Il sindaco: torni nel nostro Museo Archeologico
Il Doriforo di Stabiae trafugato e acquistato illecitamente dal Museo di Minneapolis era stato già reclamato dal sindaco di Castellammare di Stabia nell’ottobre del 2020, con un appello che il primo cittadino, Gaetano Cimmino rivolse al Ministro della Cultura, Dario Franceschini. ”Ho appreso in queste ore la richiesta di assistenza giudiziaria internazionale avanzata dalla Procura – scrive Cimmino – Riportiamo a casa la statua ed ospitiamola nei locali del nostro Museo Archeologico”.
Cimmino ringrazia la Procura di Torre Annunziata per la richiesta di confisca del reperto archeologico avanzata alle autorità statunitensi.
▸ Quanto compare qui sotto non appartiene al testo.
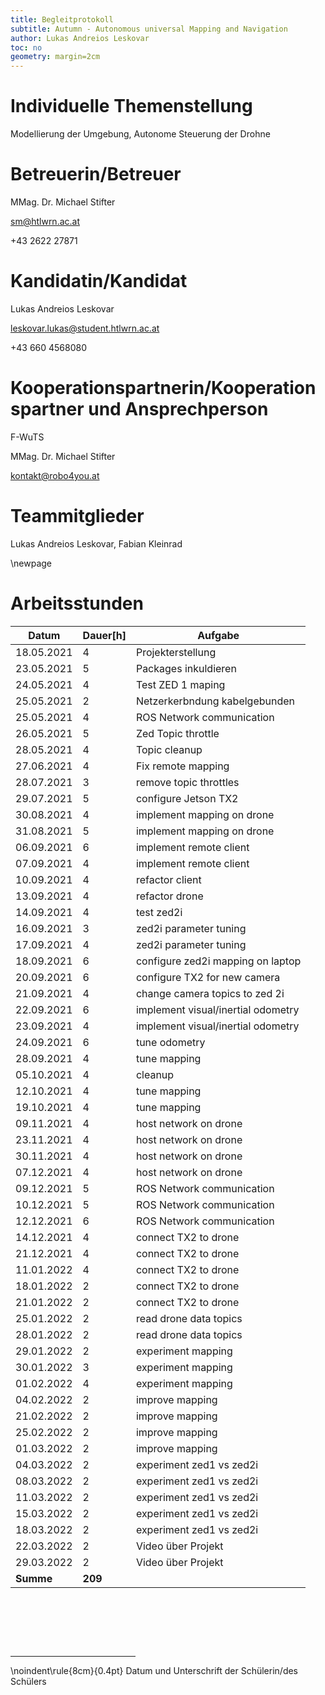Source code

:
```yaml
---
title: Begleitprotokoll
subtitle: Autumn - Autonomous universal Mapping and Navigation
author: Lukas Andreios Leskovar
toc: no
geometry: margin=2cm
---
```


# Individuelle Themenstellung 
Modellierung der Umgebung, Autonome Steuerung der Drohne


# Betreuerin/Betreuer
MMag. Dr. Michael Stifter

sm@htlwrn.ac.at

+43 2622 27871


# Kandidatin/Kandidat
Lukas Andreios Leskovar

leskovar.lukas@student.htlwrn.ac.at

+43 660 4568080


# Kooperationspartnerin/Kooperationspartner und Ansprechperson
F-WuTS

MMag. Dr. Michael Stifter

kontakt@robo4you.at


# Teammitglieder
Lukas Andreios Leskovar, Fabian Kleinrad

\newpage

# Arbeitsstunden

| **Datum** | **Dauer[h]** | **Aufgabe**                            |
| -------- | ----- | ---------------------------------- | 
| 18.05.2021 | 4     | Projekterstellung                  |
| 23.05.2021 | 5     | Packages inkuldieren               |
| 24.05.2021 | 4     | Test ZED 1 maping                  |
| 25.05.2021 | 2     | Netzerkerbndung kabelgebunden      |
| 25.05.2021 | 4     | ROS Network communication          |
| 26.05.2021 | 5     | Zed Topic throttle                 |
| 28.05.2021 | 4     | Topic cleanup                      |
| 27.06.2021 | 4     | Fix remote mapping                 |
| 28.07.2021 | 3     | remove topic throttles             |
| 29.07.2021 | 5     | configure Jetson TX2               |
| 30.08.2021 | 4     | implement mapping on drone         |
| 31.08.2021 | 5     | implement mapping on drone         |
| 06.09.2021 | 6     | implement remote client            |
| 07.09.2021 | 4     | implement remote client            |
| 10.09.2021 | 4     | refactor client                    |
| 13.09.2021 | 4     | refactor drone                     |
| 14.09.2021 | 4     | test zed2i                         |
| 16.09.2021 | 3     | zed2i parameter tuning             |
| 17.09.2021 | 4     | zed2i parameter tuning             |
| 18.09.2021 | 6     | configure zed2i mapping on laptop  |
| 20.09.2021 | 6     | configure TX2 for new camera       |
| 21.09.2021 | 4     | change camera topics to zed 2i     |
| 22.09.2021 | 6     | implement visual/inertial odometry |
| 23.09.2021 | 4     | implement visual/inertial odometry |
| 24.09.2021 | 6     | tune odometry                      |
| 28.09.2021 | 4     | tune mapping                       |
| 05.10.2021 | 4     | cleanup                            |
| 12.10.2021 | 4     | tune mapping                       |
| 19.10.2021 | 4     | tune mapping                       |
| 09.11.2021 | 4     | host network on drone              |
| 23.11.2021 | 4     | host network on drone              |
| 30.11.2021 | 4     | host network on drone              |
| 07.12.2021 | 4     | host network on drone              |
| 09.12.2021 | 5     | ROS Network communication          |
| 10.12.2021 | 5     | ROS Network communication          |
| 12.12.2021 | 6     | ROS Network communication          |
| 14.12.2021 | 4     | connect TX2 to drone               |
| 21.12.2021 | 4     | connect TX2 to drone               |
| 11.01.2022 | 4     | connect TX2 to drone               |
| 18.01.2022 | 2     | connect TX2 to drone               |
| 21.01.2022 | 2     | connect TX2 to drone               |
| 25.01.2022 | 2     | read drone data topics             |
| 28.01.2022 | 2     | read drone data topics             |
| 29.01.2022 | 2     | experiment mapping                 |
| 30.01.2022 | 3     | experiment mapping                 |
| 01.02.2022 | 4     | experiment mapping                 |
| 04.02.2022 | 2     | improve mapping                    |
| 21.02.2022 | 2     | improve mapping                    |
| 25.02.2022 | 2     | improve mapping                    |
| 01.03.2022 | 2     | improve mapping                    |
| 04.03.2022 | 2     | experiment zed1 vs zed2i           |
| 08.03.2022 | 2     | experiment zed1 vs zed2i           |
| 11.03.2022 | 2     | experiment zed1 vs zed2i           |
| 15.03.2022 | 2     | experiment zed1 vs zed2i           |
| 18.03.2022 | 2     | experiment zed1 vs zed2i           |
| 22.03.2022 | 2     | Video über Projekt                 |
| 29.03.2022 | 2     | Video über Projekt                 |
| **Summe**    | **209**   |                                    |               |


&nbsp;

&nbsp;

&nbsp;

<div style="width:200px"><hr/></div>
\noindent\rule{8cm}{0.4pt}
Datum und Unterschrift der Schülerin/des Schülers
Cimmino spiega che attualmente esiste a Castellammare di Stabia il ”Museo Archeologico Libero d’Orsi” dove poter conferire alla statua ”un degno spazio, a seguito dell’accordo di valorizzazione che ho firmato insieme al professore Massimo Osanna, all’epoca direttore del Parco Archeologico e oggi direttore generale dei Musei del Mic”.
”Le indagini condotte dal Nucleo Tutela Patrimonio Artistico di Napoli e dal Gruppo di Torre Annunziata ci consentono finalmente di affermare la provenienza illecita della statua del Doriforo e la sua appartenenza al patrimonio dello Stato italiano – aggiunge il sindaco di Castellammare di Stabia – E ci tengo a ringraziare le forze dell’ordine, la Procura e le autorità competenti per l’enorme lavoro che stanno portando avanti per riportare in Italia un tesoro di inestimabile valore, che a Castellammare potrebbe trovare la sua collocazione ideale, per potenziare la vocazione turistica e culturale della nostra splendida città”.